Advances in Sensing, Response and Regulation Mechanism of Salt Tolerance in Rice

Abstract

Soil salinity is a serious menace in rice production threatening global food security. Rice responses to salt stress involve a series of biological processes, including antioxidation, osmoregulation or osmoprotection, and ion homeostasis, which are regulated by different genes. Understanding these adaptive mechanisms and the key genes involved are crucial in developing highly salt-tolerant cultivars. In this review, we discuss the molecular mechanisms of salt tolerance in rice-from sensing to transcriptional regulation of key genes-based on the current knowledge. Furthermore, we highlight the functionally validated salt-responsive genes in rice.
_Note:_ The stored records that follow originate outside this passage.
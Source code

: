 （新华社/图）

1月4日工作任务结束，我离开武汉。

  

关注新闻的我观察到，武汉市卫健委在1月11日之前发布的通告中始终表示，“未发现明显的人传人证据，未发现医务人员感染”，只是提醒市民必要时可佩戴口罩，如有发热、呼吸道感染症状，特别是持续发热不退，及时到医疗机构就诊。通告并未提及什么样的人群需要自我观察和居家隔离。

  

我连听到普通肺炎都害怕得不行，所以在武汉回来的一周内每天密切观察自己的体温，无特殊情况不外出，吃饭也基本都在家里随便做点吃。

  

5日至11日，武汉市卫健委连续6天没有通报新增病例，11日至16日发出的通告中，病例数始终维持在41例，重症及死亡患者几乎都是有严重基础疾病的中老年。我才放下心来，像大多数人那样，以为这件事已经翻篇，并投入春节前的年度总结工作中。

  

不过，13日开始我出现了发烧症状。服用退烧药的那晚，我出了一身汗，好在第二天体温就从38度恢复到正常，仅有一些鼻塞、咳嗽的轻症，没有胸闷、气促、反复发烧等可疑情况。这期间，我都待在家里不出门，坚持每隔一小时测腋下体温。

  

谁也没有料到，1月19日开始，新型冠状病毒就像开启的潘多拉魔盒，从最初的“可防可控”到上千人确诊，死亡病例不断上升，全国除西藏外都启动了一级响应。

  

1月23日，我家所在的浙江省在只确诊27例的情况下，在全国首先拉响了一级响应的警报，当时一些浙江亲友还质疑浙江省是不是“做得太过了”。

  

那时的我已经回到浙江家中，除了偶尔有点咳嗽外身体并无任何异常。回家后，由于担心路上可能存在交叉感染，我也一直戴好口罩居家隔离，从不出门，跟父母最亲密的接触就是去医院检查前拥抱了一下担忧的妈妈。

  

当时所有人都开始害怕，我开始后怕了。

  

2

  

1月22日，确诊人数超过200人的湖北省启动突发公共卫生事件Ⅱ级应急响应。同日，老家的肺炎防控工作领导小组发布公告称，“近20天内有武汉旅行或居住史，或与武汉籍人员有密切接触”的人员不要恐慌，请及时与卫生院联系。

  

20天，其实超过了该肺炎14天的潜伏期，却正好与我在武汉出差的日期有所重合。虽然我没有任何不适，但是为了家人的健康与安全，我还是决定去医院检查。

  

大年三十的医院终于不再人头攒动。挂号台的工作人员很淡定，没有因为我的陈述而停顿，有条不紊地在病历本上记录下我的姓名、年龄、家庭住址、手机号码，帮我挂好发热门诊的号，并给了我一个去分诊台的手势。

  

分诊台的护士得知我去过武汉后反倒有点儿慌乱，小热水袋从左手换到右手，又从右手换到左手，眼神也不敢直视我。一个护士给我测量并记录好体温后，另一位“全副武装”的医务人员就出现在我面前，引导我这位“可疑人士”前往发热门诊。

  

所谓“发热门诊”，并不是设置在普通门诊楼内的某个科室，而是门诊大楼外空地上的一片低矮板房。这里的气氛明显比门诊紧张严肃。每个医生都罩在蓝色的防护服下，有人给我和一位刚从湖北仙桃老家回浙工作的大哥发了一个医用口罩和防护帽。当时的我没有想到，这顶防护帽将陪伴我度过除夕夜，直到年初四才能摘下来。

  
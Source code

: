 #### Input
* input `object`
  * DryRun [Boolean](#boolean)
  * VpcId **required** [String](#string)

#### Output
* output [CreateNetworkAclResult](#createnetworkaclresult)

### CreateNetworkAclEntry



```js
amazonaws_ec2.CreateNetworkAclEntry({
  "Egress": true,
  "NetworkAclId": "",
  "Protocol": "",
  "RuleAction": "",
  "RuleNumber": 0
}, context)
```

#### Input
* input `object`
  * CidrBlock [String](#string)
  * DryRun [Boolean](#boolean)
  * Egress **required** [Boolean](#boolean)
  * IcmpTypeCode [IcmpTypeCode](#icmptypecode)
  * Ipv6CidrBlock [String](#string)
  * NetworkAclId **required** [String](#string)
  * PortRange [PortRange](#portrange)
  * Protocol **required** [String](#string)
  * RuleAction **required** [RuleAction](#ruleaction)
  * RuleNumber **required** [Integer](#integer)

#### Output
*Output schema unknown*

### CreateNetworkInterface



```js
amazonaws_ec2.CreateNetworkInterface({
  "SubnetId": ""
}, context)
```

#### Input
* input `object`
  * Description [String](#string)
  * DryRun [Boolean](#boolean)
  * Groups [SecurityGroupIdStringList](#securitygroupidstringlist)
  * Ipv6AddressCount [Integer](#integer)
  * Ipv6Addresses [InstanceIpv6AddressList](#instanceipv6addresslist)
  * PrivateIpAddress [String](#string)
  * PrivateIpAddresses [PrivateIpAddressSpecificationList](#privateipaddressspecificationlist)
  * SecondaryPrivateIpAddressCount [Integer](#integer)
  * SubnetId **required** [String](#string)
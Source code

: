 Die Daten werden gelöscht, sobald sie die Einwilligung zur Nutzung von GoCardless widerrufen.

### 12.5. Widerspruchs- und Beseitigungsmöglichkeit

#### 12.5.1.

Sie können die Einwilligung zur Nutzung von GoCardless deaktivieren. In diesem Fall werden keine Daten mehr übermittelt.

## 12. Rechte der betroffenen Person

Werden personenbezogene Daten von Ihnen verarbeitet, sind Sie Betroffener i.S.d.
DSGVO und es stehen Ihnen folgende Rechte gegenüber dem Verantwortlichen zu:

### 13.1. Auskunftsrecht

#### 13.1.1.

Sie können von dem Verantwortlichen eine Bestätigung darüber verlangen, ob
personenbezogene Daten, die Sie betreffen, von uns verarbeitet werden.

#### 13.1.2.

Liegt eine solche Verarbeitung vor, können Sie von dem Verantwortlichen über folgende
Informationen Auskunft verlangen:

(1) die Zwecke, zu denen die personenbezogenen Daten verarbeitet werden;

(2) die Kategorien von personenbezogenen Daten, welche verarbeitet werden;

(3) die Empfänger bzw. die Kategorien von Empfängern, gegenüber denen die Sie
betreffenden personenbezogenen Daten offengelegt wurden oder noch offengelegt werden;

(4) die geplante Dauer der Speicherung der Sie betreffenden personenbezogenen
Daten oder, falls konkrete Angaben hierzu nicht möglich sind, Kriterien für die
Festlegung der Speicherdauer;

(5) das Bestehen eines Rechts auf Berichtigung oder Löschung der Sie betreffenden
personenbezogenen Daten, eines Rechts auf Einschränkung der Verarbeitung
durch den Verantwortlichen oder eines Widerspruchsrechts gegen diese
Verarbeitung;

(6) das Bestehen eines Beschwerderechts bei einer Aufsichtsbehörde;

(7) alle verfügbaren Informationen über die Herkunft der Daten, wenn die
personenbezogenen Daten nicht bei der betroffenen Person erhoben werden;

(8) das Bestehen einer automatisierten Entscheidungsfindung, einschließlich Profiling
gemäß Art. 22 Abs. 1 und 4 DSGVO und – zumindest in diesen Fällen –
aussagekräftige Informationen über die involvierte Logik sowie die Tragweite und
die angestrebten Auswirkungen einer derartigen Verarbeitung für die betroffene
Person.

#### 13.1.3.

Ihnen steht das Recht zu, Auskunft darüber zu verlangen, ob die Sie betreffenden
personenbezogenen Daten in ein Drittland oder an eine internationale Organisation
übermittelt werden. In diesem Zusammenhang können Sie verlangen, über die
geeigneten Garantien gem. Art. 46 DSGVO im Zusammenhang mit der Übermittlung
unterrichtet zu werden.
Keywords: antioxidation; ion homeostasis; osmoregulation; rice; salinity; sensing; signaling; transcription factors.

Figure 1

Salt sensing and signaling involved in rice responses to salt stress. Under high salinity, salt-induced osmotic stress begins, which is sensed by putative osmosensor OsHK3b, activated by OsHpt2. SIT1 also acts as a sensor via elevated kinase activity and induces reactive oxygen species (ROS) production and mitogen-activated protein kinase (MAPK) signaling. The activity of SIT1 is deactivated by the B’κ-PP2A subunit. Later, ionic stress occurs and is sensed by an unknown Na⁺ sensor. The Na⁺ enters the mature epidermal cell through nonselective cation channel (NSCC), causing membrane depolarization, and is polarized by P-type ATPases. Excess salt triggers a spike in the concentration of cytosolic secondary messengers, including Ca²⁺, reactive oxygen species (ROS), and phosphatidic acid (PA). ROS triggers Ca²⁺ influx through the cyclic nucleotide-gated ion channel (CNGC), activated by an unknown molecule. Ca²⁺ not only decreases K⁺ efflux but also induces further ROS accumulation; thus, a positive feedback loop exists between Ca²⁺ and ROS. The cytosolic Ca²⁺ also induces vacuolar Ca²⁺ release and activates Ca²⁺-binding proteins, such as OsCIPK24-OsCBL4 complex. This complex, together with MAPK, activated by phosphatidic acid, upregulates the OsSOS1 to remove cytosolic Na⁺. The vacuolar OsNHX1 gene is activated by OsCPK21, whereas the V-type ATPase is activated by OsCIPK24, establishing a proton gradient and driving the activity of OsNHX1.

Figure 2

Transcriptional regulation involved in activating salt stress-responsive genes in rice. The transcriptional regulation occurs via abscisic acid (ABA)-dependent and -independent pathway, whereby transcription factors (TFs) bind with their corresponding cis-regulatory element. The APETALA2/ethylene responsive factor (AP2/ERF) and NAC (NAM, ATAF, and CUC) TFs operate in an ABA-independent pathway. NAC TFs regulate other TFs, such as dehydration responsive element-binding (DREB), myeloblastosis (MYB), and basic leucine-zipper (bZIP). The MYB, bZIP, zinc finger (ZF), basic-helix-loop-helix (bHLH), DREB, and other TFs are involved in the ABA-dependent pathway.

Figure 3

Rice salt tolerance adaptive mechanisms. In the leaf, (a) stomatal closure mediated either by DST or SNAC1 is the initial response of rice to salinity. Salt stress downregulates DST which interacts with DCA1 and activates OsPrx24 and LP2. Conversely, SNAC1 is upregulated, activating the OsSRO1c. These downstream genes mediate stomatal closure via H₂O₂ inhibition. (b,c) Na⁺ content in the leaf cytoplasm is controlled by vacuolar sequestration, xylem unloading, and phloem loading. Excess Na⁺ is sequestered into the vacuole via OsNHX1 coupled with H⁺-pump and OsVP1, a vacuolar-type H⁺-pyrophosphatase encoding gene. Na⁺ unloading at the xylem and Na⁺ loading at the phloem are mediated by OsHKT1;4 and OsHKT1;1, respectively. In the root, (d) Na⁺ is loaded at the xylem through nonselective cation channel (NSCC) and OsSOS1 coupled with H⁺-pump. Conversely, OsHKT1;5 unloads the Na⁺ ions from the xylem and shuttles them back to the parenchyma cells. Apart from Na⁺, K⁺ influx occurs mediated by OsHAK21, thereby increasing the K⁺/Na⁺ ratio. (e) Enhanced suberin deposition in the root exodermis and endodermis also inhibits Na⁺ influx to the stele. Similarly, it blocks water transport out of the stele. (f) The plasma membrane-bound OsPIP2;2 gene increases hydraulic conductivity in the root endodermis, allowing water uptake. (g) Na⁺ enters the root epidermis via NSCC and is shuttled back to the external medium via the OsSOS1 coupled with H⁺-pump.